→ **WHAT IS BEING ASKED**: Copy out all the lines of the data precisely, omitting any pictures.

→ **PROVIDED INFORMATION**:
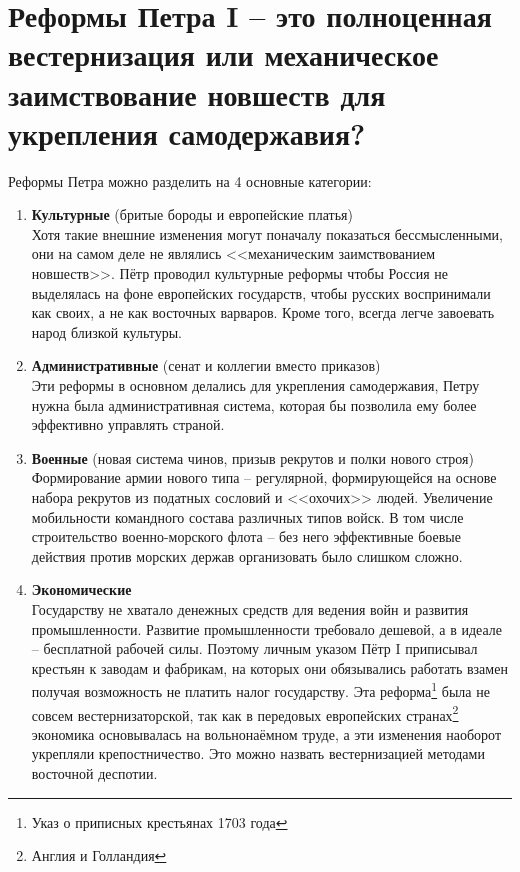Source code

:\documentclass[12pt]{article}
\newcommand{\red}[1]{{\color{red}{#1}}}
\begin{document}
  \setcounter{section}{4}
  \section{Реформы Петра I -- это полноценная вестернизация или механическое заимствование новшеств для укрепления самодержавия?}
  Реформы Петра можно разделить на 4 основные категории:
  \begin{enumerate}[label=\textbf{\large\arabic*}]
    \item {\bf\large Культурные} (бритые бороды и европейские платья) \\
    Хотя такие внешние изменения могут поначалу показаться бессмысленными,
    они на самом деле не являлись <<механическим заимствованием новшеств>>.
    Пётр проводил культурные реформы чтобы Россия не выделялась на фоне европейских государств,
    чтобы русских воспринимали как своих, а не как восточных варваров.
    Кроме того, всегда легче завоевать народ близкой культуры.

    \item {\bf\large Административные} (сенат и коллегии вместо приказов) \\
    Эти реформы в основном делались для укрепления самодержавия,
    Петру нужна была административная система, которая бы позволила ему более эффективно управлять страной.

    \item {\bf\large Военные} (новая система чинов, призыв рекрутов и полки нового строя) \\
    Формирование армии нового типа -- регулярной, формирующейся на основе набора рекрутов из податных сословий и <<охочих>> людей.
    Увеличение мобильности командного состава различных типов войск.
    В том числе строительство военно-морского флота --
    без него эффективные боевые действия против морских держав организовать было слишком сложно.

    \item {\bf\large Экономические} \\
    Государству не хватало денежных средств для ведения войн и развития промышленности.
    Развитие промышленности требовало дешевой, а в идеале -- бесплатной рабочей силы.
    Поэтому личным указом Пётр I приписывал крестьян к заводам и фабрикам,
    на которых они обязывались работать взамен получая возможность не платить налог государству.
    Эта реформа\footnote{Указ о приписных крестьянах 1703 года} была не совсем вестернизаторской,
    так как в передовых европейских странах\footnote{Англия и Голландия} экономика основывалась на вольнонаёмном труде,
    а эти изменения наоборот укрепляли крепостничество.
    Это можно назвать вестернизацией методами восточной деспотии.

  \end{enumerate}
\end{document}
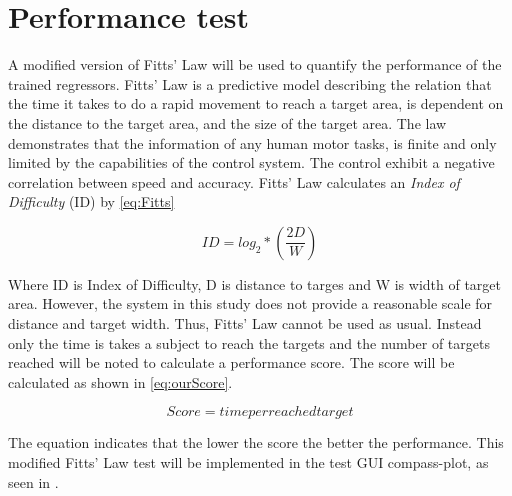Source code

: \section{Performance test}

A modified version of Fitts' Law will be used to quantify the performance of the trained regressors. Fitts' Law is a predictive model describing the relation that the time it takes to do a rapid movement to reach a target area, is dependent on the distance to the target area, and the size of the target area. The law demonstrates that the information of any human motor tasks, is finite and only limited by the capabilities of the control system. The control exhibit a negative correlation between speed and accuracy. \cite{Kamavuako2014}
Fitts' Law calculates an \textit{Index of Difficulty} (ID) by \eqref{eq:Fitts}

\begin{equation} \label{eq:Fitts}
ID = log_{2} * (\frac{2D}{W})
\end{equation}

Where ID is Index of Difficulty, D is distance to targes and W is width of target area. However, the system in this study does not provide a reasonable scale for distance and target width. Thus, Fitts' Law cannot be used as usual. Instead only the time is takes a subject to reach the targets and the number of targets reached will be noted to calculate a performance score. The score will be calculated as shown in \eqref{eq:ourScore}.

\begin{equation} \label{eq:ourScore}
	Score = time per reached target
\end{equation}

The equation indicates that the lower the score the better the performance. This modified Fitts' Law test will be implemented in the test GUI compass-plot, as seen in .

→ **SOLUTION FOR THIS EXERCISE**:
Source code

:\documentclass[12pt]{article}
\newcommand{\red}[1]{{\color{red}{#1}}}
\begin{document}
  \setcounter{section}{4}
  \section{Реформы Петра I -- это полноценная вестернизация или механическое заимствование новшеств для укрепления самодержавия?}
  Реформы Петра можно разделить на 4 основные категории:
  \begin{enumerate}[label=\textbf{\large\arabic*}]
    \item {\bf\large Культурные} (бритые бороды и европейские платья) \\
    Хотя такие внешние изменения могут поначалу показаться бессмысленными,
    они на самом деле не являлись <<механическим заимствованием новшеств>>.
    Пётр проводил культурные реформы чтобы Россия не выделялась на фоне европейских государств,
    чтобы русских воспринимали как своих, а не как восточных варваров.
    Кроме того, всегда легче завоевать народ близкой культуры.

    \item {\bf\large Административные} (сенат и коллегии вместо приказов) \\
    Эти реформы в основном делались для укрепления самодержавия,
    Петру нужна была административная система, которая бы позволила ему более эффективно управлять страной.

    \item {\bf\large Военные} (новая система чинов, призыв рекрутов и полки нового строя) \\
    Формирование армии нового типа -- регулярной, формирующейся на основе набора рекрутов из податных сословий и <<охочих>> людей.
    Увеличение мобильности командного состава различных типов войск.
    В том числе строительство военно-морского флота --
    без него эффективные боевые действия против морских держав организовать было слишком сложно.

    \item {\bf\large Экономические} \\
    Государству не хватало денежных средств для ведения войн и развития промышленности.
    Развитие промышленности требовало дешевой, а в идеале -- бесплатной рабочей силы.
    Поэтому личным указом Пётр I приписывал крестьян к заводам и фабрикам,
    на которых они обязывались работать взамен получая возможность не платить налог государству.
    Эта реформа\footnote{Указ о приписных крестьянах 1703 года} была не совсем вестернизаторской,
    так как в передовых европейских странах\footnote{Англия и Голландия} экономика основывалась на вольнонаёмном труде,
    а эти изменения наоборот укрепляли крепостничество.
    Это можно назвать вестернизацией методами восточной деспотии.

  \end{enumerate}
\end{document}
Source code

: \section{Performance test}

A modified version of Fitts' Law will be used to quantify the performance of the trained regressors. Fitts' Law is a predictive model describing the relation that the time it takes to do a rapid movement to reach a target area, is dependent on the distance to the target area, and the size of the target area. The law demonstrates that the information of any human motor tasks, is finite and only limited by the capabilities of the control system. The control exhibit a negative correlation between speed and accuracy. \cite{Kamavuako2014}
Fitts' Law calculates an \textit{Index of Difficulty} (ID) by \eqref{eq:Fitts}

\begin{equation} \label{eq:Fitts}
ID = log_{2} * (\frac{2D}{W})
\end{equation}

Where ID is Index of Difficulty, D is distance to targes and W is width of target area. However, the system in this study does not provide a reasonable scale for distance and target width. Thus, Fitts' Law cannot be used as usual. Instead only the time is takes a subject to reach the targets and the number of targets reached will be noted to calculate a performance score. The score will be calculated as shown in \eqref{eq:ourScore}.

\begin{equation} \label{eq:ourScore}
	Score = time per reached target
\end{equation}

The equation indicates that the lower the score the better the performance. This modified Fitts' Law test will be implemented in the test GUI compass-plot, as seen in .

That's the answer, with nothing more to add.